The former chancellor voiced distaste at the way Goodwin had been singled out by the government, while other senior figures escaped punishment.
Politicians from across parties hailed the move, which brackets him with notorious figures such as Soviet spy Anthony Blunt and Zimbabwe's Robert Mugabe.
Leader of business group the Institute of Directors Simon Walker said it was "inappropriate" and there was a danger of politicising "the whole honours system."
David Cameron said it was the "right decision", while Chancellor George Osborne insisted Goodwin represented "everything that went wrong in the British economy over the last decade".
Labour leader Ed Miliband said the punishment was "only the start of the change we need" in boardrooms.
Writing in The Times, Darling, who as chancellor led negotiations over the RBS bailout, insisted: "There is something tawdry about the government directing its fire at Fred Goodwin alone; if it's right to annul his knighthood, what about the honours of others who were involved in RBS and HBoS?"
Goodwin received his knighthood for services to banking under the Labour government, before guiding RBS to the brink of collapse in 2008.
Honours are usually only removed from individuals who have been convicted and jailed.
But the Cabinet Office said the scale of the RBS disaster - necessitating a £45 billion bailout from the taxpayer - made the case "exceptional".
"Both the Financial Services Authority and the Treasury Select Committee have investigated the reasons for this failure and its consequences," the department said in a statement.
"They are clear that the failure of RBS played an important role in the financial crisis of 2008-9 which, together with other macroeconomic factors, triggered the worst recession in the UK since the Second World War and imposed significant direct costs on British taxpayers and businesses.
"Fred Goodwin was the dominant decision maker at RBS at the time.
"In reaching this decision, it was recognised that widespread concern about Fred Goodwin's decisions meant that the retention of a Knighthood for 'services to banking' could not be sustained."
The Forfeiture Committee, made up of senior civil servants, met last week to consider the issue.
Its recommendation to strip Goodwin of the honour was conveyed to the Queen by the Prime Minister.
The Cabinet Office said: "This decision, not normally publicised in advance, was taken on the advice of the Forfeiture Committee, which advised that Fred Goodwin had brought the honours system into disrepute.
"The scale and severity of the impact of his actions as CEO of RBS made this an exceptional case."
In a statement, Cameron said: "I welcome the Forfeiture Committee's decision on Fred Goodwin's Knighthood.
"The FSA report into what went wrong at RBS made clear where the failures lay and who was responsible.

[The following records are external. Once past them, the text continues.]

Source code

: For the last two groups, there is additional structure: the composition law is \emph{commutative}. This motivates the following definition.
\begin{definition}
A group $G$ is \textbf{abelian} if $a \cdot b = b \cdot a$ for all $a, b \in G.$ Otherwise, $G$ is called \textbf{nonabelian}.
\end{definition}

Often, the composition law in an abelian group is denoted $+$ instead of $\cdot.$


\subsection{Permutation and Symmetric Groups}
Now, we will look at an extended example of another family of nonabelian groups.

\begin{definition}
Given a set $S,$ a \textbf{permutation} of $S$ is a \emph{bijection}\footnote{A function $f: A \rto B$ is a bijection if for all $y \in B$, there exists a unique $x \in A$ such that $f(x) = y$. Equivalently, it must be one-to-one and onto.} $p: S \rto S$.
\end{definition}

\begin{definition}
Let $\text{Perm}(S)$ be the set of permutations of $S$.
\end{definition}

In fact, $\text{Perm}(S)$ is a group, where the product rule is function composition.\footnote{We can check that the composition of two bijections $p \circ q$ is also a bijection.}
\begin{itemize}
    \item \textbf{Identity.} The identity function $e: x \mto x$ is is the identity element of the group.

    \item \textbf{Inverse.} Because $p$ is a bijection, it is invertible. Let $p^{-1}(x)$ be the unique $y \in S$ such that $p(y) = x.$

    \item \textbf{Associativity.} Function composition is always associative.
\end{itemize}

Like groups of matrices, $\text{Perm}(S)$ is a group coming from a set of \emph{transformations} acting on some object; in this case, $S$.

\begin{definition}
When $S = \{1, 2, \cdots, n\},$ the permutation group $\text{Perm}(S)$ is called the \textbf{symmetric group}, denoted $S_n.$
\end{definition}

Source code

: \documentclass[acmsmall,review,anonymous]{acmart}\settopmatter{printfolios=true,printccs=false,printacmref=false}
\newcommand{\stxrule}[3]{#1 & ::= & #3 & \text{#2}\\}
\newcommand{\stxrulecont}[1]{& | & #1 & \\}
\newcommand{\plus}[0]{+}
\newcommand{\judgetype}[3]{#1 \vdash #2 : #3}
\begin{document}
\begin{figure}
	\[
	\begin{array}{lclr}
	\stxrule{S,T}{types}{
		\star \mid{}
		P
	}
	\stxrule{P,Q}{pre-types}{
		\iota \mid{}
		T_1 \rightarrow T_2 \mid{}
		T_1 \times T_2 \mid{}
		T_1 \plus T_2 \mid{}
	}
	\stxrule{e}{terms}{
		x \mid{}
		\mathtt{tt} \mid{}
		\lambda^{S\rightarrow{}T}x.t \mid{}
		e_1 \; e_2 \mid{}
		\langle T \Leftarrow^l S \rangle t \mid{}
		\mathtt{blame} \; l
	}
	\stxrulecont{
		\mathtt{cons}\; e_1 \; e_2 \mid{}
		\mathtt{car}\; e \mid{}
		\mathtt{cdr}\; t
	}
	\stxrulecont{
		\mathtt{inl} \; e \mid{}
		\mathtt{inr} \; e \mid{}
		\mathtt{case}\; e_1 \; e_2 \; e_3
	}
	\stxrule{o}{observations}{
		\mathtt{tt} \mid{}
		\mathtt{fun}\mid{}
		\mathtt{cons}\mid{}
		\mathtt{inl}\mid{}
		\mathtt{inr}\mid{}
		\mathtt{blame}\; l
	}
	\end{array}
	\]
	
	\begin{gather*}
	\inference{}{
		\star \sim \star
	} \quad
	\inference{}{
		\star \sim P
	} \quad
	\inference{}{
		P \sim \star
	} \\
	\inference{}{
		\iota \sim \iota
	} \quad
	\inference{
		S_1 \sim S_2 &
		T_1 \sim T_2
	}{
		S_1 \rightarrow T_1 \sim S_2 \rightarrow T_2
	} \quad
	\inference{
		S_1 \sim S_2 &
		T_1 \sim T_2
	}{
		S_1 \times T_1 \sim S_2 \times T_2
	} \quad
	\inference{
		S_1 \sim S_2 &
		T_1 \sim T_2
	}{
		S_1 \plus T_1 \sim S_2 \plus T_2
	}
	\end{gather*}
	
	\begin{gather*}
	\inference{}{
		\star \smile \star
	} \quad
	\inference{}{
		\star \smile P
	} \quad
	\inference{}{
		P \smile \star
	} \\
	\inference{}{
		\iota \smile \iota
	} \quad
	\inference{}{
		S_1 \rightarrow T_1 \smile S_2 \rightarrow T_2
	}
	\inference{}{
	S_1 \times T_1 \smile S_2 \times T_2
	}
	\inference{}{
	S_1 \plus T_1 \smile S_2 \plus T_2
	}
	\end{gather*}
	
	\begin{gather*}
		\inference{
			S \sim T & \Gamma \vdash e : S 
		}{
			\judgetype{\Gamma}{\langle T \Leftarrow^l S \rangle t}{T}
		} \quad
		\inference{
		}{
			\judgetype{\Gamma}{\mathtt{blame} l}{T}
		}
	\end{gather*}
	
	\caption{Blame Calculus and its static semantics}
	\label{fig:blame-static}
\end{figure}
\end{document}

The proper process has been followed and I think we've ended up with the right decision."
A spokesman for Liberal Democrat Deputy Prime Minister Nick Clegg said he also backed the move.

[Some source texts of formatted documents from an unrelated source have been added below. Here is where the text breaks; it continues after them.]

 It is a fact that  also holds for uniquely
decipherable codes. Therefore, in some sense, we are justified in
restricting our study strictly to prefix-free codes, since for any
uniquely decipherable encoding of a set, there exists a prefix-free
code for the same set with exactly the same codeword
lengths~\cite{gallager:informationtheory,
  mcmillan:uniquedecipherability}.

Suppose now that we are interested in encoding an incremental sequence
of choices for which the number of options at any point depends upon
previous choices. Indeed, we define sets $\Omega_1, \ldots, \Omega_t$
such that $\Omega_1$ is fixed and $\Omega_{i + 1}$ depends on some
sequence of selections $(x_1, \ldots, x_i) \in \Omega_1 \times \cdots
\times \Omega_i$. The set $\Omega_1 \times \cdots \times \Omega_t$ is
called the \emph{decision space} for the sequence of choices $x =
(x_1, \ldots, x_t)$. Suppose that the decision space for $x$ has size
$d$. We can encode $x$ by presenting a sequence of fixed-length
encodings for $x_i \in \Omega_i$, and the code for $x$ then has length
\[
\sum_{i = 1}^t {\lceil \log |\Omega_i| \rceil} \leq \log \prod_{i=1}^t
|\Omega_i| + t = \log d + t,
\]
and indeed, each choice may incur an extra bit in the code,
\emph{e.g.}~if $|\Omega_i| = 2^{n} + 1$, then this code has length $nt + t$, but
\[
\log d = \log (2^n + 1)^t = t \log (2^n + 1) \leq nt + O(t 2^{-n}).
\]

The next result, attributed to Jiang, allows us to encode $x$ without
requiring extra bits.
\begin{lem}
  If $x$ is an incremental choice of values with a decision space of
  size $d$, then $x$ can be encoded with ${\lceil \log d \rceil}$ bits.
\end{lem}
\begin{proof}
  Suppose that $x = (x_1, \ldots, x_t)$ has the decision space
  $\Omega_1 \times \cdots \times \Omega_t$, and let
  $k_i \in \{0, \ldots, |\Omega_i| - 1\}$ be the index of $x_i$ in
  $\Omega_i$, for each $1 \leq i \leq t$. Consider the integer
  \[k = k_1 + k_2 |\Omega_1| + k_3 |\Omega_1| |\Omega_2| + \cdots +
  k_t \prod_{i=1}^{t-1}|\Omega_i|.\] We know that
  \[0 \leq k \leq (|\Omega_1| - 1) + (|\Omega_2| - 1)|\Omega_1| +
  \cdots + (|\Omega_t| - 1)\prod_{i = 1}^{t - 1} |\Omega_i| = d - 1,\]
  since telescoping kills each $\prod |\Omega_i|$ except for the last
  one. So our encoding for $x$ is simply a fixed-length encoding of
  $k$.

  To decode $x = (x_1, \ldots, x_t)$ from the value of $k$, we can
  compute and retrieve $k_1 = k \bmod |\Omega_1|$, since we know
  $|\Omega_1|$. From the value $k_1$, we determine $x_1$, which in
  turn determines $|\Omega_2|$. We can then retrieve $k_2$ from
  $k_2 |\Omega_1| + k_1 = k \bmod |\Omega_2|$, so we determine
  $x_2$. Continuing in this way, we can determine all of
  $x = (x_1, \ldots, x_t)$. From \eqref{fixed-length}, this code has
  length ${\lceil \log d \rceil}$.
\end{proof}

Osborne said: "I think we've got a special case here of the Royal Bank of Scotland symbolising everything that went wrong in the British economy over the last decade.

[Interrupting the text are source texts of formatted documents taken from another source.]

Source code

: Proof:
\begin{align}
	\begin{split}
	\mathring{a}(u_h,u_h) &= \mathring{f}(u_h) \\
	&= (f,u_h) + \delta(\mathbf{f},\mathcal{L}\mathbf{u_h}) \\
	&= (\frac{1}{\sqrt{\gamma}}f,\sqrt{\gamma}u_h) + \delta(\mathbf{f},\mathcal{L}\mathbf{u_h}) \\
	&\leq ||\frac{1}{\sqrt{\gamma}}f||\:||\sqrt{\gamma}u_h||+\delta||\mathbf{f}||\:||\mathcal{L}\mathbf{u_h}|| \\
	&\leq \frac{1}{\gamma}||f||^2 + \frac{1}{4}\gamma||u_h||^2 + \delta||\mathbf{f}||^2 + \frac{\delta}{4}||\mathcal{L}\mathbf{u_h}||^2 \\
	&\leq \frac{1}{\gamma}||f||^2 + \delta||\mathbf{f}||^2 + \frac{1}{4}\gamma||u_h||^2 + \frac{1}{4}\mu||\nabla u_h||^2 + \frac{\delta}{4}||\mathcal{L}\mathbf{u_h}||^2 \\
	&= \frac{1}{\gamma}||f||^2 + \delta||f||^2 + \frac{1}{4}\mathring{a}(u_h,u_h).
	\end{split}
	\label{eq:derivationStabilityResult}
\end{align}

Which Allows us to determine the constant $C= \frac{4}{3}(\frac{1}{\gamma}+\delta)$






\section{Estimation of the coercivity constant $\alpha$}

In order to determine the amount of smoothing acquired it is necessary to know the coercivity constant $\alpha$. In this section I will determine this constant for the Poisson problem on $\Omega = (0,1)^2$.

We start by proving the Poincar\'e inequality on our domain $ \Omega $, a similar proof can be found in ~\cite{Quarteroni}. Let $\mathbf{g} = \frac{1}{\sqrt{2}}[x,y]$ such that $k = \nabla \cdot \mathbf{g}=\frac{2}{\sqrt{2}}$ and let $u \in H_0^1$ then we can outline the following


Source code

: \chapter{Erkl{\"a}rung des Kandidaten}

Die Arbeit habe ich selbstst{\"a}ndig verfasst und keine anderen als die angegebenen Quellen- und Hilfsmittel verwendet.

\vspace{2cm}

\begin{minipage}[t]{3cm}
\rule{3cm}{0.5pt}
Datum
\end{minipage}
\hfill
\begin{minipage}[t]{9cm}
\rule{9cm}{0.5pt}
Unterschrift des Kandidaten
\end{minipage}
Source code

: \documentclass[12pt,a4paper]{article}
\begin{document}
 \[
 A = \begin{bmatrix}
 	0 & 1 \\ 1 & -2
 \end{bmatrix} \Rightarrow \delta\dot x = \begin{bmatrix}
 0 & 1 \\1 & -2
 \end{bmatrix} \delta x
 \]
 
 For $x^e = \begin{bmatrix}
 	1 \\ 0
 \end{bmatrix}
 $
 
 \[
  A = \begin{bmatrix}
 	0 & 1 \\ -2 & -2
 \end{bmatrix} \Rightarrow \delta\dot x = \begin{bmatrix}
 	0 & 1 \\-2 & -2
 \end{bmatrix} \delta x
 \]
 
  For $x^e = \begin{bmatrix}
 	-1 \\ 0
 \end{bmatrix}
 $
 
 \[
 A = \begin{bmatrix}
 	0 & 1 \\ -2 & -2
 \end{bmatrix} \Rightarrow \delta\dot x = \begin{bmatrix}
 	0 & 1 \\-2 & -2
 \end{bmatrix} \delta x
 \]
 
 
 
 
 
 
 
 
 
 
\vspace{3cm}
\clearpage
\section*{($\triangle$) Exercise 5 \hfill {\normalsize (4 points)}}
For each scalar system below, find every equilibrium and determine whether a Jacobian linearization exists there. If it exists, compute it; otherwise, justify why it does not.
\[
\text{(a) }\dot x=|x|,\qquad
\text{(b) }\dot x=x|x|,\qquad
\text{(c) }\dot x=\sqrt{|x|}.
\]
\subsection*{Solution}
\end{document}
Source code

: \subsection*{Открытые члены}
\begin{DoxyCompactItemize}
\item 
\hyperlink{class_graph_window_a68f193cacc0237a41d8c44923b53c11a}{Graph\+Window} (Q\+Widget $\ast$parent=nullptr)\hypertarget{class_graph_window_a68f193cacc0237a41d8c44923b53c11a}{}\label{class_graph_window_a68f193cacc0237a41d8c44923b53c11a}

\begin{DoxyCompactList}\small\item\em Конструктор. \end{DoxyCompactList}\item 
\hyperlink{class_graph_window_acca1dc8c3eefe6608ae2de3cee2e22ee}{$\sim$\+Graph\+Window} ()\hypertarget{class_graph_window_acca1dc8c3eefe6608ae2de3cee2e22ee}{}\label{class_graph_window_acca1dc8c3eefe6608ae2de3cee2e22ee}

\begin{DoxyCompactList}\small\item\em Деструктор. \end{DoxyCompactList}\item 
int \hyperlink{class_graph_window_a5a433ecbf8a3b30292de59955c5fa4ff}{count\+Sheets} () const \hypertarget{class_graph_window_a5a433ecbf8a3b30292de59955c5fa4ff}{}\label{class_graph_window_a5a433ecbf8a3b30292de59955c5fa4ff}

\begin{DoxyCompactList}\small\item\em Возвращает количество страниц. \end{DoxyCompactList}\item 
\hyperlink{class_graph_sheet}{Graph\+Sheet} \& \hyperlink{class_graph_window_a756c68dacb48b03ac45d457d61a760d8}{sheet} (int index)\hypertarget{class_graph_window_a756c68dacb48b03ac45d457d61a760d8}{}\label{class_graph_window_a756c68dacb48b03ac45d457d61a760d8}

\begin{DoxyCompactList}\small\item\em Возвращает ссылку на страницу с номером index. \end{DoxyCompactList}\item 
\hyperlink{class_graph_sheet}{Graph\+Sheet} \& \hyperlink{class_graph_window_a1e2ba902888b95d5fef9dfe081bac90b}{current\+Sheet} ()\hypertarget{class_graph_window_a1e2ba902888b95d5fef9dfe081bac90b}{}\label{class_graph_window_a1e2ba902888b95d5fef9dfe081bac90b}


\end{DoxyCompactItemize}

"Fred Goodwin was in charge and I think it's appropriate that he loses his knighthood."
Miliband said: "It is right Fred Goodwin has lost his knighthood but it is only the start of the change we need to see.
"We need to change the bonus culture and we need to change the rules so we see real responsibility across the board.
"As I said in my conference speech, we should not have given Fred Goodwin a knighthood but this should not be about individuals, it is about taking the right steps now to create a more responsible capitalism."